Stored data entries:
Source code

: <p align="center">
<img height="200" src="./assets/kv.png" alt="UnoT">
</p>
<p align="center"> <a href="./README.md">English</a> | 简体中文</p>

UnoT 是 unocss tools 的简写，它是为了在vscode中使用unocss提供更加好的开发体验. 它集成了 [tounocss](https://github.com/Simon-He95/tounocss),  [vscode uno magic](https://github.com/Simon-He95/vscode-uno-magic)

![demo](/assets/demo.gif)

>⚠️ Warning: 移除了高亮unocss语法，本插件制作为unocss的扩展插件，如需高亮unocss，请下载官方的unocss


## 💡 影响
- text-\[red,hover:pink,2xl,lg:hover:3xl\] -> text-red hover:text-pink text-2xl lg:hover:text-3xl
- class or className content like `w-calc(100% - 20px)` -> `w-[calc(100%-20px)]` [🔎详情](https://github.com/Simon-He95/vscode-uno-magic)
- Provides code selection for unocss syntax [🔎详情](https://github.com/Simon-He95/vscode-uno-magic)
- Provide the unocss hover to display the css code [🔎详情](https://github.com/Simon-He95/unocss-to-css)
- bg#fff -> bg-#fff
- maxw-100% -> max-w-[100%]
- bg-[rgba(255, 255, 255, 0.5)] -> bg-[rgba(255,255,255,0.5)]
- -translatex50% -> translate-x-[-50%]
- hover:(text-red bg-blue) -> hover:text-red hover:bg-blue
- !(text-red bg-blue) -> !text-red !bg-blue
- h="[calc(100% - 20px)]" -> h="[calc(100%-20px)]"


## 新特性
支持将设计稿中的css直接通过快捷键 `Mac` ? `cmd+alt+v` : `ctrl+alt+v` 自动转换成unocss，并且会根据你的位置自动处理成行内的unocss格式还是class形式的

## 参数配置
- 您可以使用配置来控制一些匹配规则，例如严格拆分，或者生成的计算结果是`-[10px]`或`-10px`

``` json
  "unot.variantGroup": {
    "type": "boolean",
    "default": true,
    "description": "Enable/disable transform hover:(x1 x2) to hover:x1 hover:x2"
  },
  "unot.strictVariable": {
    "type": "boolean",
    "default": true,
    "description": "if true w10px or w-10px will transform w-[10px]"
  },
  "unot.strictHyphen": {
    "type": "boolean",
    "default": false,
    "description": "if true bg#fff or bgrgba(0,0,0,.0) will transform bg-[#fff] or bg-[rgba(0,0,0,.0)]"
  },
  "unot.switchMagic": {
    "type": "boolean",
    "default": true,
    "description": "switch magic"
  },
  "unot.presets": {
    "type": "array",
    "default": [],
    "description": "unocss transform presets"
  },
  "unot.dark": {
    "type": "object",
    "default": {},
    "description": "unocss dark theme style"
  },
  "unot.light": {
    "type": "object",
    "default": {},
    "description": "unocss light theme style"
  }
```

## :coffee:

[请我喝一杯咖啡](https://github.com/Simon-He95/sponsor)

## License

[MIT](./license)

◆ **Required work**: An exact copy of the lines above, from the one containing "- Provides code" through the one containing "- maxw-100% -> max-w-[100%]", is the whole of the answer.

◆ **Exercise result**:
- Provides code selection for unocss syntax [🔎详情](https://github.com/Simon-He95/vscode-uno-magic)
- Provide the unocss hover to display the css code [🔎详情](https://github.com/Simon-He95/unocss-to-css)
- bg#fff -> bg-#fff
- maxw-100% -> max-w-[100%]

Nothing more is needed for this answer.